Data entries
=-=-=

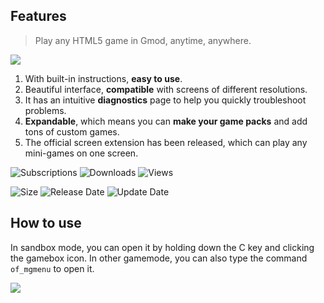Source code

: ## Features

> Play any HTML5 game in Gmod, anytime, anywhere.

![](https://obscureimage.netlify.app/posts/20240123212316_1.jpg)

1. With built-in instructions, **easy to use**.
2. Beautiful interface, **compatible** with screens of different resolutions.
3. It has an intuitive **diagnostics** page to help you quickly troubleshoot problems.
4. **Expandable**, which means you can **make your game packs** and add tons of custom games.
5. The official screen extension has been released, which can play any mini-games on one screen.

![Subscriptions](https://img.shields.io/steam/subscriptions/3139202986?style=for-the-badge&color=b4e419)  ![Downloads](https://img.shields.io/steam/downloads/3139202986?style=for-the-badge&color=00adb5)  ![Views](https://img.shields.io/steam/views/3139202986?style=for-the-badge&color=ff5719)

![Size](https://img.shields.io/steam/size/3139202986?style=for-the-badge&color=2ea043)  ![Release Date](https://img.shields.io/steam/release-date/3139202986?style=for-the-badge&color=ffb300)  ![Update Date](https://img.shields.io/steam/update-date/3139202986?style=for-the-badge&color=515de9)

## How to use

In sandbox mode, you can open it by holding down the C key and clicking the gamebox icon. In other gamemode, you can also type the command `of_mgmenu` to open it.

![](https://obscureimage.netlify.app/posts/20240116202110_1.jpg)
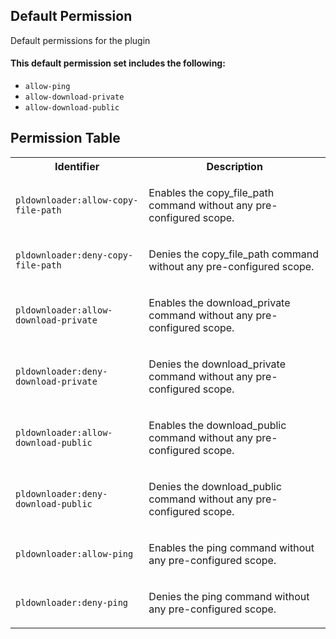## Default Permission

Default permissions for the plugin

#### This default permission set includes the following:

- `allow-ping`
- `allow-download-private`
- `allow-download-public`

## Permission Table

<table>
<tr>
<th>Identifier</th>
<th>Description</th>
</tr>


<tr>
<td>

`pldownloader:allow-copy-file-path`

</td>
<td>

Enables the copy_file_path command without any pre-configured scope.

</td>
</tr>

<tr>
<td>

`pldownloader:deny-copy-file-path`

</td>
<td>

Denies the copy_file_path command without any pre-configured scope.

</td>
</tr>

<tr>
<td>

`pldownloader:allow-download-private`

</td>
<td>

Enables the download_private command without any pre-configured scope.

</td>
</tr>

<tr>
<td>

`pldownloader:deny-download-private`

</td>
<td>

Denies the download_private command without any pre-configured scope.

</td>
</tr>

<tr>
<td>

`pldownloader:allow-download-public`

</td>
<td>

Enables the download_public command without any pre-configured scope.

</td>
</tr>

<tr>
<td>

`pldownloader:deny-download-public`

</td>
<td>

Denies the download_public command without any pre-configured scope.

</td>
</tr>

<tr>
<td>

`pldownloader:allow-ping`

</td>
<td>

Enables the ping command without any pre-configured scope.

</td>
</tr>

<tr>
<td>

`pldownloader:deny-ping`

</td>
<td>

Denies the ping command without any pre-configured scope.

</td>
</tr>
</table>
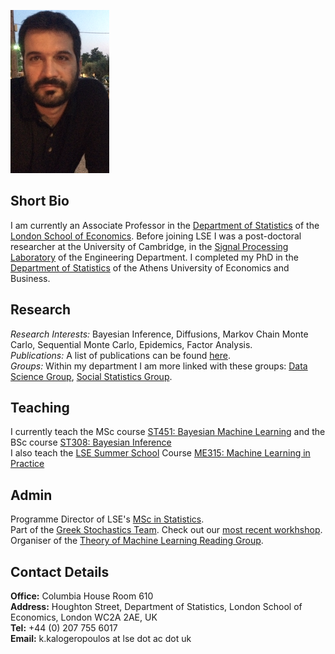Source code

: ![kostas](kkpic.png)

## Short Bio 

I am currently an Associate Professor in the [Department of Statistics](http://www.lse.ac.uk/statistics) of the [London School of Economics](http://www.lse.ac.uk). Before joining LSE I was a post-doctoral researcher at the University of Cambridge, in the [Signal Processing Laboratory](https://www-sigproc.eng.cam.ac.uk) of the Engineering Department. I completed my PhD in the [Department of Statistics](https://www.dept.aueb.gr/en/stat) of the Athens University of Economics and Business.

## Research

*Research Interests:* Bayesian Inference, Diffusions, Markov Chain Monte Carlo, Sequential Monte Carlo, Epidemics, Factor Analysis.<br>
*Publications:* A list of publications can be found [here](https://kostaskalog.github.io/publications/).<br>
*Groups:* Within my department I am more linked with these groups: [Data Science Group](http://www.lse.ac.uk/Statistics/Research/Data-Science), [Social Statistics Group](http://www.lse.ac.uk/Statistics/Research/Social-Statistics).         

## Teaching 

I currently teach the MSc course [ST451: Bayesian Machine Learning](https://kostaskalog.github.io/lse-st451/.) and the BSc course [ST308: Bayesian Inference](http://www.lse.ac.uk/resources/calendar/courseGuides/ST/2019_ST308.htm?from_serp=1)<br>
I also teach the [LSE Summer School](http://www.lse.ac.uk/Study-at-LSE/Summer-Schools/Summer-School) Course [ME315: Machine Learning in Practice](https://www.lse.ac.uk/study-at-lse/Summer-Schools/Summer-School/Courses/Secure/Research-Methods-Data-Science-and-Mathematics/ME315)

## Admin

Programme Director of LSE's [MSc in Statistics](http://www.lse.ac.uk/study-at-lse/Graduate/Degree-programmes-2020/MSc-Statistics).<br>
Part of the [Greek Stochastics Team](http://www.stochastics.gr). Check out our [most recent workhshop](http://www.stochastics.gr/meetings/lambda/index.html).<br>
Organiser of the [Theory of Machine Learning Reading Group](https://kostaskalog.github.io/theoryML2019-20/).

## Contact Details 

**Office:** Columbia House Room 610 <br>
**Address:** Houghton Street, Department of Statistics, London School of Economics, London WC2A 2AE, UK <br>
**Tel:** +44 (0) 207 755 6017 <br>
**Email:** k.kalogeropoulos at lse dot ac dot uk<br>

=-=-=

• Problem details:
For the records above, state how many lines contain the word "scope". Give only the number.

• Output:
8